Bruise: Creation of Special Districts
While the intent of the process is to remove duplicative layers of government and reduce taxing districts, Village dissolution often results in the establishment of additional special districts by the town. These districts are formed to provide services that the former village may have had, but are not provided town-wide, such as but not limited to: water, sewer, lighting, sidewalk, fire, and park districts. One of the pitfalls of dissolution is that it requires the creation of these special districts to be subject to a permissive referendum. However, most of these times these special districts are for services and debt already incurred in the former village (water and sewer for example). The law does not exempt these special districts from a possible permissive referendum, creating a possibility that the electorate may choose to vote down a district that already “existed” prior to dissolution.

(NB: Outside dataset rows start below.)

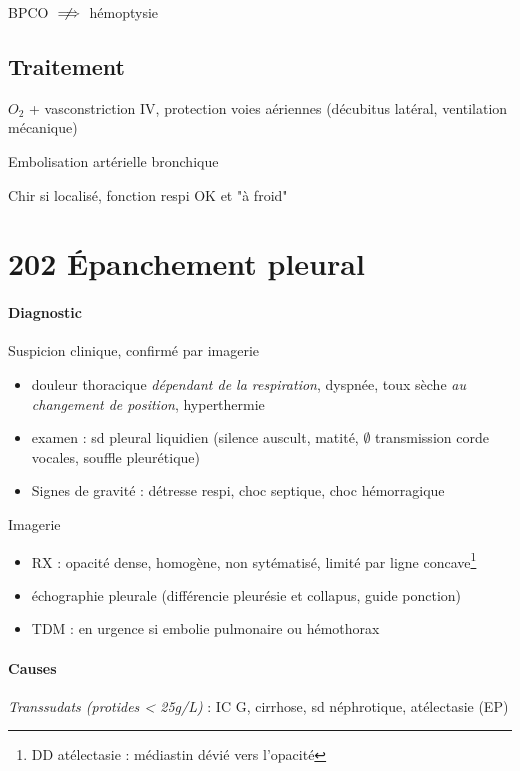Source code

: \documentclass{book}
\begin{document}
\danger BPCO \(\centernot\implies\) hémoptysie

\subsection{Traitement}
\label{sec:orgaaabe04}
\(O_2\) + vasconstriction IV, protection voies aériennes (décubitus latéral,
ventilation mécanique)

Embolisation artérielle bronchique

Chir si localisé, fonction respi OK et "à froid"

\section{202 Épanchement pleural}
\label{sec:orgd27b8fa}
\paragraph{Diagnostic}
\label{sec:orgdda67ba}
Suspicion clinique, confirmé par imagerie
\begin{itemize}
\item douleur thoracique \emph{dépendant de la respiration}, dyspnée, toux sèche \emph{au
changement de position}, hyperthermie
\item examen : sd pleural liquidien (silence auscult, matité, \(\emptyset\) transmission
corde vocales, souffle pleurétique)
\item \danger Signes de gravité : détresse respi, choc septique, choc hémorragique
\end{itemize}
Imagerie
\begin{itemize}
\item RX : opacité dense, homogène, non sytématisé, limité par ligne concave\footnote{DD atélectasie : médiastin dévié vers l'opacité}
\item échographie pleurale (différencie pleurésie et collapus, guide ponction)
\item TDM : en urgence si embolie pulmonaire ou hémothorax
\end{itemize}

\paragraph{Causes}
\label{sec:org61a9b96}

\emph{Transsudats (protides < 25g/L)} : IC G, cirrhose, sd néphrotique, atélectasie (EP)
\end{document}
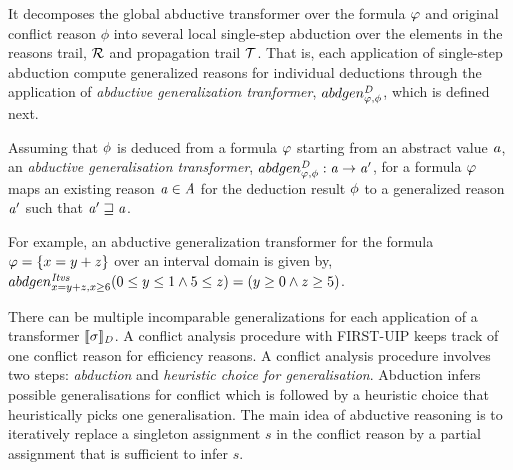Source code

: It decomposes the global abductive transformer over the formula 
$\varphi$ and original conflict reason $\phi$ into several 
local single-step abduction over the elements in the reasons 
trail, $\mathcal{R}$ and propagation trail $\mathcal{T}$. That is, 
each application of single-step abduction compute generalized 
reasons for individual deductions through the 
application of \emph{abductive generalization tranformer}, 
$abdgen_{\varphi,\phi}^{\mathit{D}}$, which is defined next. 
%
\begin{definition}
Assuming that $\phi$ is deduced from a formula $\varphi$ starting from 
an abstract value $\mathit{a}$, an {\em abductive generalisation transformer}, 
  $abdgen_{\varphi,\phi}^{\mathit{D}}: \mathit{a} \rightarrow \mathit{a}'$, 
for a formula $\varphi$ maps an existing reason $\mathit{a} \in \mathit{A}$    
for the deduction result $\phi$ to a generalized reason $\mathit{a}'$ 
such that $\mathit{a}' \sqsupseteq \mathit{a}$. 
\end{definition}
%
\begin{exmp}
For example, an abductive generalization transformer for the formula 
$\varphi=\{x=y+z\}$ over an interval domain is given by, 
$abdgen_{x=y+z,x \geq 6}^{\mathit{Itvs}}(0 \leq y \leq 1 \wedge 5 \leq z)=(y \geq 0 
\wedge z \geq 5)$.
\end{exmp}
%
%
There can be multiple incomparable generalizations for each application 
of a transformer $\llbracket \sigma \rrbracket_{\mathit{D}}$. A conflict analysis 
procedure with FIRST-UIP keeps track of one conflict reason for efficiency 
reasons.  
%
A conflict analysis procedure involves two steps: {\em abduction} 
and {\em heuristic choice for generalisation}. Abduction infers 
possible generalisations for conflict which is followed by a heuristic choice
that heuristically picks one generalisation.  The main idea of abductive reasoning is to 
iteratively replace a singleton assignment $s$ in the conflict 
reason by a partial assignment that is sufficient to infer $s$.  

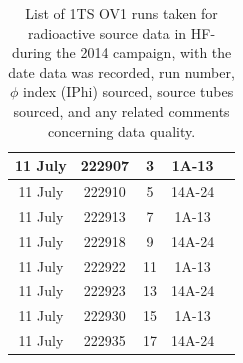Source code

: \begin{table}[htb]
{\begin{tabular}{|c|c|c|c|c|}
  \hline
  11 July & 222907 & 3 & 1A-13 & \\
  \hline
  11 July & 222910 & 5 & 14A-24 & \\
  \hline
  11 July & 222913 & 7 & 1A-13 & \\
  \hline
  11 July & 222918 & 9 & 14A-24 & \\
  \hline
  11 July & 222922 & 11 & 1A-13 & \\
  \hline
  11 July & 222923 & 13 & 14A-24 & \\
  \hline
  11 July & 222930 & 15 & 1A-13 & \\
  \hline
  11 July & 222935 & 17 & 14A-24 & \\
  \hline
  \end{tabular}}
  \caption{List of 1TS OV1 runs taken for radioactive source data in HF- during the 2014
  campaign, with the date data was recorded, run number, $\phi$ index (IPhi) sourced, source
  tubes sourced, and any related comments concerning data quality.}
  \label{tab:2014HFM_Runs_1TSOV1}
\end{table}

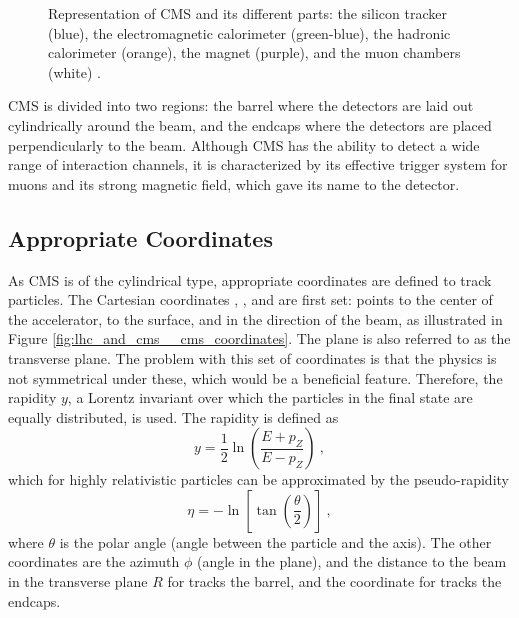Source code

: 		\begin{figure}[h!]
			\centering
			\caption{Representation of CMS and its different parts: the silicon tracker (blue), the electromagnetic calorimeter (green-blue), the hadronic calorimeter (orange), the magnet (purple), and the muon chambers (white) \Cite{Fig:cms-detector-design}.}
			\label{fig:lhc_and_cms__cms_global_view}
		\end{figure}

		CMS is divided into two regions: the barrel where the detectors are laid out cylindrically around the beam, and the endcaps where the detectors are placed perpendicularly to the beam. Although CMS has the ability to detect a wide range of interaction channels, it is characterized by its effective trigger system for muons and its strong magnetic field, which gave its name to the detector.

		\subsection{Appropriate Coordinates}
			\label{sec:lhc_and_cms__appropriated_coordinates}

			As CMS is of the cylindrical type, appropriate coordinates are defined to track particles. The Cartesian coordinates , , and  are first set:  points to the center of the accelerator,  to the surface, and  in the direction of the beam, as illustrated in Figure \ref{fig:lhc_and_cms__cms_coordinates}. The  plane is also referred to as the transverse plane. The problem with this set of coordinates is that the physics is not symmetrical under these, which would be a beneficial feature. Therefore, the rapidity $ y $, a Lorentz invariant over which the particles in the final state are equally distributed, is used. The rapidity is defined as
			\begin{equation}
				y = \frac{1}{2} \ln \left( \frac{E + p_Z}{E - p_Z} \right) \ ,
			\end{equation}
			which for highly relativistic particles can be approximated by the pseudo-rapidity
			\begin{equation}
				\eta = - \ln \left[ \tan \left( \frac{\theta}{2} \right) \right] \ ,
			\end{equation}
			where $ \theta $ is the polar angle (angle between the particle and the  axis). The other coordinates are the azimuth $ \phi $ (angle in the  plane), and the distance to the beam in the transverse plane $ R $ for tracks the barrel, and the  coordinate for tracks the endcaps. \\

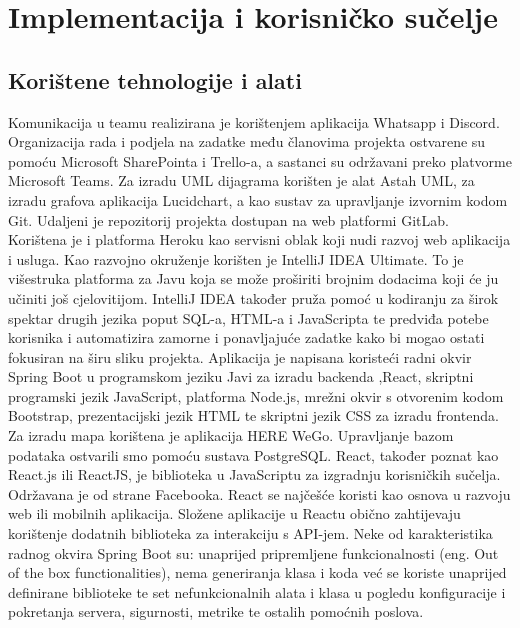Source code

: \chapter{Implementacija i korisničko sučelje}
		
		
		\section{Korištene tehnologije i alati}
		
			
			
			
		
	        Komunikacija u teamu realizirana je korištenjem aplikacija Whatsapp i Discord. Organizacija rada i podjela na zadatke među članovima projekta ostvarene su pomoću  Microsoft SharePointa i Trello-a, a sastanci su održavani preko platvorme Microsoft Teams. Za izradu UML dijagrama korišten je alat Astah UML, za izradu grafova aplikacija Lucidchart, a kao sustav za upravljanje izvornim kodom Git. Udaljeni je repozitorij projekta dostupan na web platformi GitLab. Korištena je i platforma Heroku kao servisni oblak koji nudi razvoj web aplikacija i usluga. 
Kao razvojno okruženje korišten je IntelliJ IDEA Ultimate. To je višestruka platforma za Javu koja se može proširiti brojnim dodacima koji će ju učiniti još cjelovitijom. IntelliJ IDEA također pruža pomoć u kodiranju za širok spektar drugih jezika poput SQL-a, HTML-a i JavaScripta te predviđa potebe korisnika i automatizira zamorne i ponavljajuće zadatke kako bi mogao ostati fokusiran na širu sliku projekta.
Aplikacija je napisana koristeći radni okvir Spring Boot  u programskom jeziku Javi za izradu backenda ,React, skriptni programski jezik JavaScript, platforma Node.js, mrežni okvir s otvorenim kodom Bootstrap, prezentacijski jezik HTML te skriptni jezik CSS za izradu frontenda. Za izradu mapa korištena je aplikacija HERE WeGo. Upravljanje bazom podataka ostvarili smo pomoću sustava PostgreSQL. 
React, također poznat kao React.js ili ReactJS, je biblioteka u JavaScriptu za izgradnju korisničkih sučelja. Održavana je od strane Facebooka. React se najčešće koristi kao osnova u razvoju web ili mobilnih aplikacija. Složene aplikacije u Reactu obično zahtijevaju korištenje dodatnih biblioteka za interakciju s API-jem. Neke od karakteristika radnog okvira Spring Boot su: unaprijed pripremljene funkcionalnosti (eng. Out of the box functionalities), nema generiranja klasa i koda već se koriste unaprijed definirane biblioteke te set nefunkcionalnih alata i klasa u pogledu konfiguracije i pokretanja servera, sigurnosti, metrike te ostalih pomoćnih poslova.
\eject
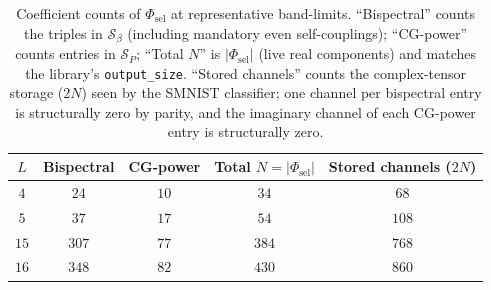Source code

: \documentclass{article}
\theoremstyle{definition}
\theoremstyle{remark}
\theoremstyle{definition}
\begin{document}
\begin{table}[h]
  \caption{Coefficient counts of $\Phi_{\mathrm{sel}}$ at
    representative band-limits. ``Bispectral'' counts the triples in
    $\mathcal{S}_\beta$ (including mandatory even self-couplings);
    ``CG-power'' counts entries in $\mathcal{S}_P$; ``Total $N$'' is
    $|\Phi_{\mathrm{sel}}|$ (live real components) and matches the
    library's \texttt{output\_size}. ``Stored channels'' counts the
    complex-tensor storage ($2N$) seen by the SMNIST classifier;
    one channel per bispectral entry is structurally zero by
    parity, and the imaginary channel of each CG-power entry is
    structurally zero.}
  \label{tab:app-counts}
  \centering
  \small
  \setlength{\tabcolsep}{6pt}
  \begin{tabular}{ccccc}
    \toprule
    $L$ & Bispectral & CG-power & Total $N=|\Phi_{\mathrm{sel}}|$
        & Stored channels ($2N$) \\
    \midrule
    $4$  & $24$  & $10$  & $34$  & $68$  \\
    $5$  & $37$  & $17$  & $54$  & $108$ \\
    $15$ & $307$ & $77$  & $384$ & $768$ \\
    $16$ & $348$ & $82$  & $430$ & $860$ \\
    \bottomrule
  \end{tabular}
\end{table}
\end{document}
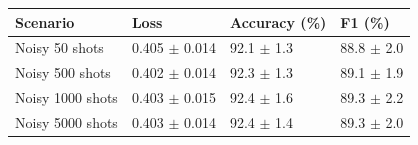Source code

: \begin{tabular}{llll}
\toprule
Scenario & Loss & Accuracy (\%) & F1 (\%) \\
\midrule
Noisy 50 shots & 0.405 $\pm$ 0.014 & 92.1 $\pm$ 1.3 & 88.8 $\pm$ 2.0 \\
Noisy 500 shots & 0.402 $\pm$ 0.014 & 92.3 $\pm$ 1.3 & 89.1 $\pm$ 1.9 \\
Noisy 1000 shots & 0.403 $\pm$ 0.015 & 92.4 $\pm$ 1.6 & 89.3 $\pm$ 2.2 \\
Noisy 5000 shots & 0.403 $\pm$ 0.014 & 92.4 $\pm$ 1.4 & 89.3 $\pm$ 2.0 \\
\bottomrule
\end{tabular}
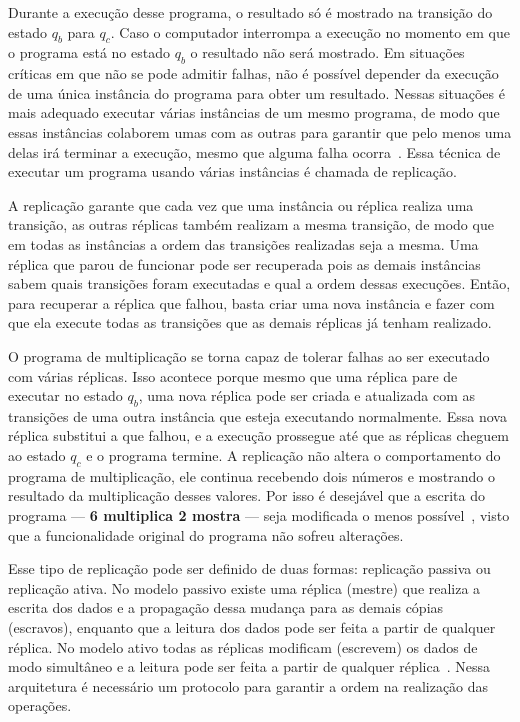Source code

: Durante a execução desse programa, o resultado só é mostrado na transição do estado $q_b$ para $q_c$. Caso o computador interrompa a execução no momento em que o programa está no estado $q_b$ o resultado não será mostrado. Em situações críticas em que não se pode admitir falhas, não é possível depender da execução de uma única instância do programa para obter um resultado. Nessas situações é mais adequado executar várias instâncias de um mesmo programa, de modo que essas instâncias colaborem umas com as outras para garantir que pelo menos uma delas irá terminar a execução, mesmo que alguma falha ocorra~\cite{cachin2011introduction}. Essa técnica de executar um programa usando várias instâncias é chamada de replicação.

A replicação garante que cada vez que uma instância ou réplica realiza uma transição, as outras réplicas também realizam a mesma transição, de modo que em todas as instâncias a ordem das transições realizadas seja a mesma. Uma réplica que parou de funcionar pode ser recuperada pois as demais instâncias sabem quais transições foram executadas e qual a ordem dessas execuções. Então, para recuperar a réplica que falhou, basta criar uma nova instância e fazer com que ela execute todas as transições que as demais réplicas já tenham realizado.

O programa de multiplicação se torna capaz de tolerar falhas ao ser executado com várias réplicas. Isso acontece porque mesmo que uma réplica pare de executar no estado $q_b$, uma nova réplica pode ser criada e atualizada com as transições de uma outra instância que esteja executando normalmente. Essa nova réplica substitui a que falhou, e a execução prossegue até que as réplicas cheguem ao estado $q_c$ e o programa termine. A replicação não altera o comportamento do programa de multiplicação, ele continua recebendo dois números e mostrando o resultado da multiplicação desses valores. Por isso é desejável que a escrita do programa --- \textbf{6 multiplica 2 mostra} --- seja modificada o menos possível~\cite{vieira2010implementation}, visto que a funcionalidade original do programa não sofreu alterações.

Esse tipo de replicação pode ser definido de duas formas: replicação passiva ou replicação ativa. No modelo passivo existe uma réplica (mestre) que realiza a escrita dos dados e a propagação dessa mudança para as demais cópias (escravos), enquanto que a leitura dos dados pode ser feita a partir de qualquer réplica. No modelo ativo todas as réplicas modificam (escrevem) os dados de modo simultâneo e a leitura pode ser feita a partir de qualquer réplica~\cite{schneider1990implementing}. Nessa arquitetura é necessário um protocolo para garantir a ordem na realização das operações. 

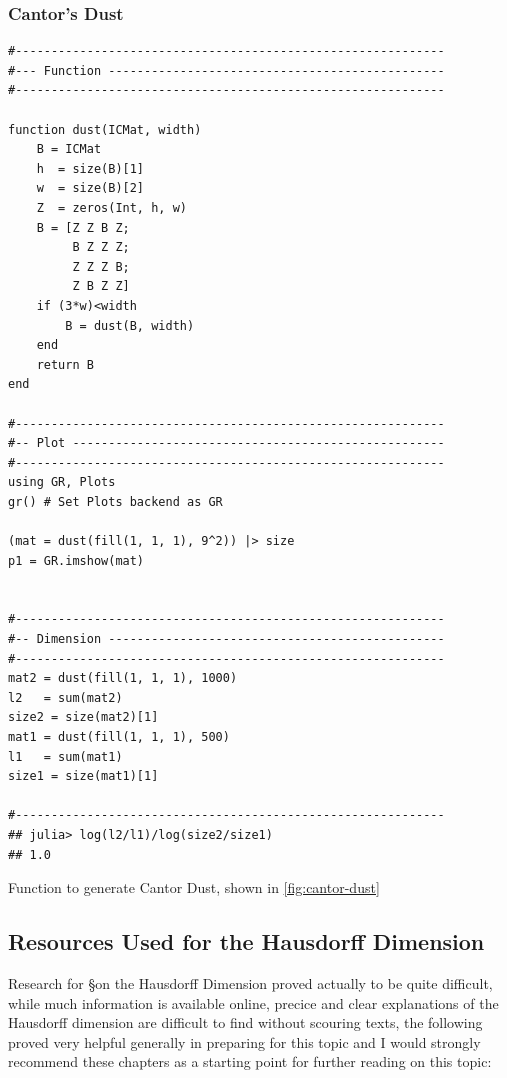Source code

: \documentclass[a4paper,11pt,twoside]{article}
\begin{document}
\subsubsection{Cantor's Dust}
\label{sec:orgbe0d3db}

\begin{listing}[htbp]
\begin{verbatim}
#------------------------------------------------------------
#--- Function -----------------------------------------------
#------------------------------------------------------------

function dust(ICMat, width)
    B = ICMat
    h  = size(B)[1]
    w  = size(B)[2]
    Z  = zeros(Int, h, w)
    B = [Z Z B Z;
         B Z Z Z;
         Z Z Z B;
         Z B Z Z]
    if (3*w)<width
        B = dust(B, width)
    end
    return B
end

#------------------------------------------------------------
#-- Plot ----------------------------------------------------
#------------------------------------------------------------
using GR, Plots
gr() # Set Plots backend as GR

(mat = dust(fill(1, 1, 1), 9^2)) |> size
p1 = GR.imshow(mat)


#------------------------------------------------------------
#-- Dimension -----------------------------------------------
#------------------------------------------------------------
mat2 = dust(fill(1, 1, 1), 1000)
l2   = sum(mat2)
size2 = size(mat2)[1]
mat1 = dust(fill(1, 1, 1), 500)
l1   = sum(mat1)
size1 = size(mat1)[1]

#------------------------------------------------------------
## julia> log(l2/l1)/log(size2/size1)
## 1.0

\end{verbatim}
\caption{\label{l-cant-dust}Function to generate Cantor Dust, shown in \ref{fig:cantor-dust}}
\end{listing}

\subsection{Resources Used for the Hausdorff Dimension}
\label{haus-resource}
Research for \S on the Hausdorff Dimension proved actually to be quite difficult, while much information is available online, precice and clear explanations of the Hausdorff dimension are difficult to find without scouring texts, the following proved very helpful generally in preparing for this topic and I would strongly recommend these chapters as a starting point for further reading on this topic:
\end{document}
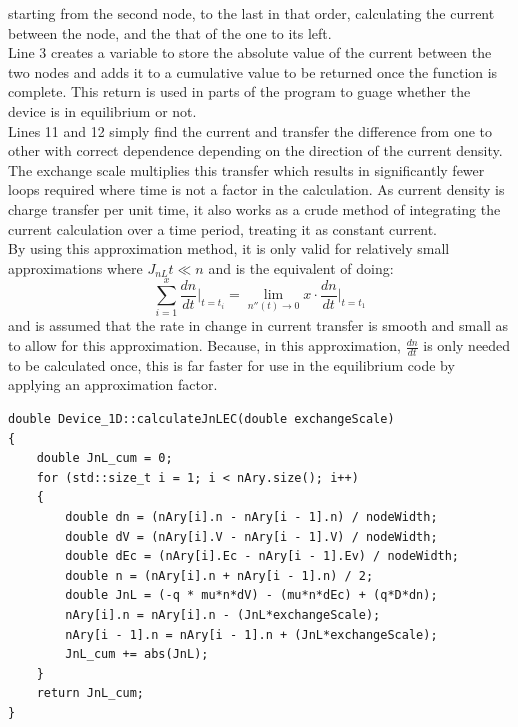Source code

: \documentclass[titlepage]{article}
\begin{document}
starting from the second node, to the last in that order, calculating the current between the node, and the that of the one to its left.\\
Line 3 creates a variable to store the absolute value of the current between the two nodes and adds it to a cumulative value to be returned once the function is complete. This return is used in parts of the program to guage whether the device is in equilibrium or not.\\
Lines 11 and 12 simply find the current and transfer the difference from one to other with correct dependence depending on the direction of the current density.\\
The exchange scale multiplies this transfer which results in significantly fewer loops required where time is not a factor in the calculation. As current density is charge transfer per unit time, it also works as a crude method of integrating the current calculation over a time period, treating it as constant current.\\
By using this approximation method, it is only valid for relatively small approximations where $J_{nL} t \ll n$ and is the equivalent of doing:
\begin{equation}
 \sum\limits_{i=1}^{x}\dfrac{dn}{dt}\Big|_{t=t_i} = \lim\limits_{n''(t)\to 0} x\cdot \dfrac{dn}{dt}\Big|_{t=t_1}  
\end{equation}
and is assumed that the rate in change in current transfer is smooth and small as to allow for this approximation. Because, in this approximation, $\frac{dn}{dt}$ is only needed to be calculated once, this is far faster for use in the equilibrium code by applying an approximation factor.
\begin{lstlisting}[caption = Example of the current calculation algorithm]
double Device_1D::calculateJnLEC(double exchangeScale)
{
	double JnL_cum = 0;	
	for (std::size_t i = 1; i < nAry.size(); i++)
	{
		double dn = (nAry[i].n - nAry[i - 1].n) / nodeWidth;
		double dV = (nAry[i].V - nAry[i - 1].V) / nodeWidth;
		double dEc = (nAry[i].Ec - nAry[i - 1].Ev) / nodeWidth;
		double n = (nAry[i].n + nAry[i - 1].n) / 2;
		double JnL = (-q * mu*n*dV) - (mu*n*dEc) + (q*D*dn);
		nAry[i].n = nAry[i].n - (JnL*exchangeScale);
		nAry[i - 1].n = nAry[i - 1].n + (JnL*exchangeScale);
		JnL_cum += abs(JnL);
	}
	return JnL_cum;
}
\end{lstlisting}
\end{document}
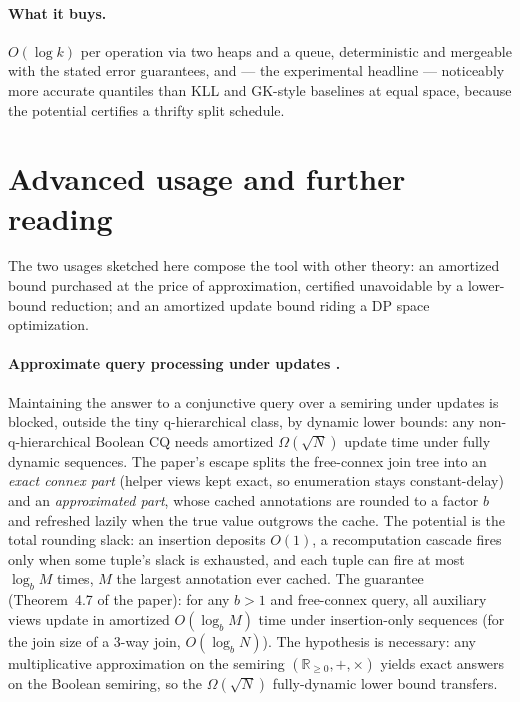 \paragraph{What it buys.}
$O(\log k)$ per operation via two heaps and a queue, deterministic and
mergeable with the stated error guarantees, and --- the experimental
headline --- noticeably more accurate quantiles than KLL and GK-style
baselines at equal space, because the potential certifies a thrifty split
schedule.

\section{Advanced usage and further reading}
\label{sec:amo-advanced}

The two usages sketched here compose the tool with other theory: an
amortized bound purchased at the price of approximation, certified
unavoidable by a lower-bound reduction; and an amortized update bound
riding a DP space optimization.

\paragraph{Approximate query processing under updates
\citep{sigmod26-274}.}
Maintaining the answer to a conjunctive query over a semiring under updates
is blocked, outside the tiny q-hierarchical class, by dynamic lower bounds:
any non-q-hierarchical Boolean CQ needs amortized $\Omega(\sqrt{N})$ update
time under fully dynamic sequences. The paper's escape splits the
free-connex join tree into an \emph{exact connex part} (helper views kept
exact, so enumeration stays constant-delay) and an \emph{approximated
part}, whose cached annotations are rounded to a factor $b$ and refreshed
lazily when the true value outgrows the cache. The potential is the total
rounding slack: an insertion deposits $O(1)$, a recomputation cascade fires
only when some tuple's slack is exhausted, and each tuple can fire at most
$\log_b M$ times, $M$ the largest annotation ever cached. The guarantee
(Theorem~4.7 of the paper): for any $b > 1$ and free-connex query, all
auxiliary views update in amortized $O(\log_b M)$ time under
insertion-only sequences (for the join size of a 3-way join, $O(\log_b
N)$). The hypothesis is necessary: any multiplicative approximation on the
semiring $(\mathbb{R}_{\ge 0}, +, \times)$ yields exact answers on the
Boolean semiring, so the $\Omega(\sqrt{N})$ fully-dynamic lower bound
transfers.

Pitfall: Continuity of Governance
Regardless of the process, there will be emotions battered and a community divided as a result of dissolution. As with every transition in leadership, the continuity of governance is a sacred part of our democracy. However, in the case of a village dissolution it is even more challenging. Often the employees that are not being transferred are forced to look for work elsewhere and their jobs are not filled. Employee moral may be at an all time low, and services still need to be provided. In many cases the outgoing village administration may wish to enter into an Intermunicipal Agreement to provide necessary services, yet there is not a budget to pay for it. It takes strong leadership of both the village and the town to navigate these potential pitfalls in order to come out the other side as a stronger community.
These are hard times for villages in New York State. With residents and community leaders looking for every opportunity to realize greater efficiencies in services while simultaneously lowering costs, the conversation often turns towards dissolution as a quick answer. However, it is prudent to embark on the journey of discovery with your eyes open, and make decisions based on information and not on emotion. It may be better to take a step back as a community and begin the process with information and a plan, for once a petition is submitted and validated, the process becomes a sprint through rings of fire across obstacles and pitfalls rather than a scenic marathon. In both cases there is a finish line, and everyone is exasperated, but if you planned well, are trained for all scenarios, your community come out a winner.
 NYS Department of State does provide funding and technical assistance for the development of the interim Report through the Citizen’s Reorganization and Empowerment Grant Program.